Buying a Home / Chris
Contingencies in your purchase contract can be one of the scariest aspects to sellers. The inspection contingency may mean thousands of dollars in repair bills coming the seller’s way. The appraisal contingency could show the seller that the home is overpriced and the buyer may walk as a result. What about the financing contingency? The seller hates to take the home off of the market only to find out the buyer can’t qualify for financing.
One way to possibly win the sellers over and increase your odds of getting your offer accepted could be to waive some contingencies. Are you confident in the price you’re paying for the home? Perhaps you could waive your appraisal contingency. If you have an inspector ready to do their job, try and lower the days of the inspection period. Or, you could buy your property on an “As Is” contract to lessen the blow of an inspection contingency for the seller (more on this later). Have a talk with your agent about what contingencies can safely be modified or even removed.
What’s the difference? In its simplest terms, a prequalification will allow the lender to come to a contingent opinion based on your stated answers about your finances. A preapproval takes it a step further and the buyer turns in all of the financial documents to support the lender’s decision.
Clearly, the preapproval is a much stronger document so use that to your advantage! Take the time to have your lender do a full preapproval and send that preapproval letter along with your offer. Make sure your agent sells the other agent on the fact that there is very little risk that you will not get financing and set the seller’s mind at ease.
An escalation clause is a clever way of increasing your offer without having to guess whether you have the highest one when there are competing bids. The escalation clause sets the highest price you’ll pay and the amount you will increment over the next highest priced offer.
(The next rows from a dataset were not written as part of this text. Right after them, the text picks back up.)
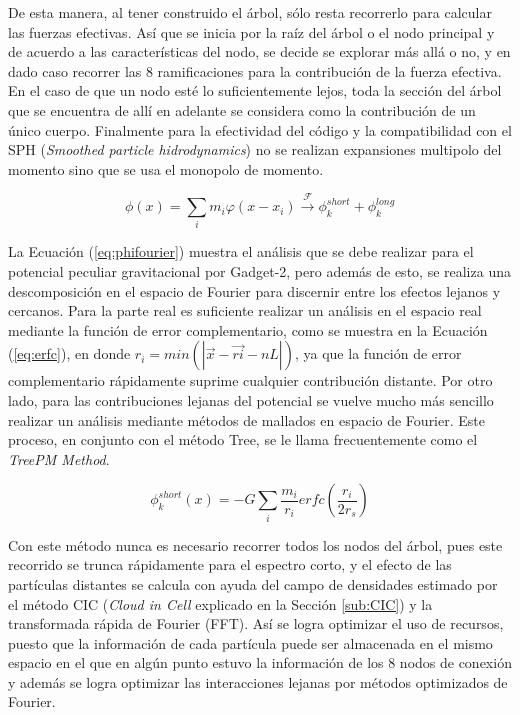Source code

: De esta manera, al tener construido el árbol, sólo resta recorrerlo para calcular las fuerzas efectivas. Así que se inicia por la raíz del árbol o el nodo principal y de acuerdo a las características del nodo, se decide se explorar más allá o no, y en dado caso recorrer las 8 ramificaciones para la contribución de la fuerza efectiva. En el caso de que un nodo esté lo suficientemente lejos, toda la sección del árbol que se encuentra de allí en adelante se considera como la contribución de un único cuerpo. Finalmente para la efectividad del código y la compatibilidad con el SPH (\textit{Smoothed particle hidrodynamics}) no se realizan expansiones multipolo del momento sino que se usa el monopolo de momento. 

\begin{equation}
\phi(x)=\sum\limits_i m_i\varphi(x-x_i)\xrightarrow{\mathscr{F}}\phi^{short}_{k}+\phi^{long}_{k}
\label{eq:phifourier}
\end{equation}

La Ecuación (\ref{eq:phifourier}) muestra el análisis que se debe realizar para el potencial peculiar gravitacional por Gadget-2, pero además de esto, se realiza una descomposición en el espacio de Fourier para discernir entre los efectos lejanos y cercanos. Para la parte real es suficiente realizar un análisis en el espacio real mediante la función de error complementario, como se muestra en la Ecuación (\ref{eq:erfc}), en donde $r_i=min(|\vec{x}-\vec{ri}-nL|)$, ya que la función de error complementario rápidamente suprime cualquier contribución distante. Por otro lado, para las contribuciones lejanas del potencial se vuelve mucho más sencillo realizar un análisis mediante métodos de mallados en espacio de Fourier. Este proceso, en conjunto con el método Tree, se le llama frecuentemente como el \textit{TreePM Method}.

\begin{equation}
\phi^{short}_k(x)=-G\sum\limits_i\frac{m_i}{r_i}erfc\left(\frac{r_i}{2r_s}\right)
\label{eq:erfc}
\end{equation}

Con este método nunca es necesario recorrer todos los nodos del árbol, pues este recorrido se trunca rápidamente para el espectro corto, y el efecto de las partículas distantes se calcula con ayuda del campo de densidades estimado por el método CIC (\textit{Cloud in Cell} explicado en la Sección \ref{sub:CIC}) y la transformada rápida de Fourier (FFT). Así se logra optimizar el uso de recursos, puesto que la información de cada partícula puede ser almacenada en el mismo espacio en el que en algún punto estuvo la información de los 8 nodos de conexión y además se logra optimizar las interacciones lejanas por métodos optimizados de Fourier.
For example, if a home is listed at $350,000, a buyer may come in with an offer of $360,000 when the market is hot and they don’t want to lose the home. If the maximum amount you will pay is $375,000, you would ordinarily have to offer that amount and overpay! Instead, you could make an escalation clause where you bid up to $375,000 in $1,000 increments over the next highest bid. In this instance, the competing bid is at $360,000 so you would bid $1,000 over their offer and hopefully get the house at $361,000. That sure beats guessing and paying $375,000!
We have two main contracts we use in Naples. There is the standard “Sales Contract” and the often used “Sales Contract As Is.” In the standard sales contract, there is an entire section dedicated to inspections and what issues the buyer can ask for credit/repairs on. With the as is contract, a similar right to inspect is listed. This inspection is theoretically for informational purposes so it is less worry for the seller. The reason why I say theoretical is that what often happens is the buyer has inspections and then tells the seller, “I know we submitted an as is contract but there are some repairs that need to be made or we’re walking!”
That’s the one catch to the “As Is” contract—the buyer has 15 days to walk away for any reason. That is why the buyer has leverage after an “As Is” inspection.
Despite the ability for the buyer to walk away, sellers tend to look at the “As Is” contract as being the better bet and more of a sure thing to close.
This one is easy. In Naples, it is customary to put a good faith deposit down a few days after the contract is accepted and then another deposit 15 days after the contract’s effective date. If you plan on putting down a sizable deposit, perhaps consider increasing your deposits. High deposits show a commitment to the property and that gives the seller more confidence that she’ll see the closing table!
One of the big mistakes I see agents make is that they pick up the phone and say, “We’re submitting an offer and closing in only 30 days.” What are the odds my sellers want to be out in 30 days? Maybe they wanted to be out in a couple of months! When I am working with buyers that want to submit an offer, I call the listing agent first and ask, “When do the sellers want to close?” It is so common to hear that they’re not able to move into their new place for a while. That gives me a huge advantage when submitting an offer because we can close at a time that makes life easier for the seller.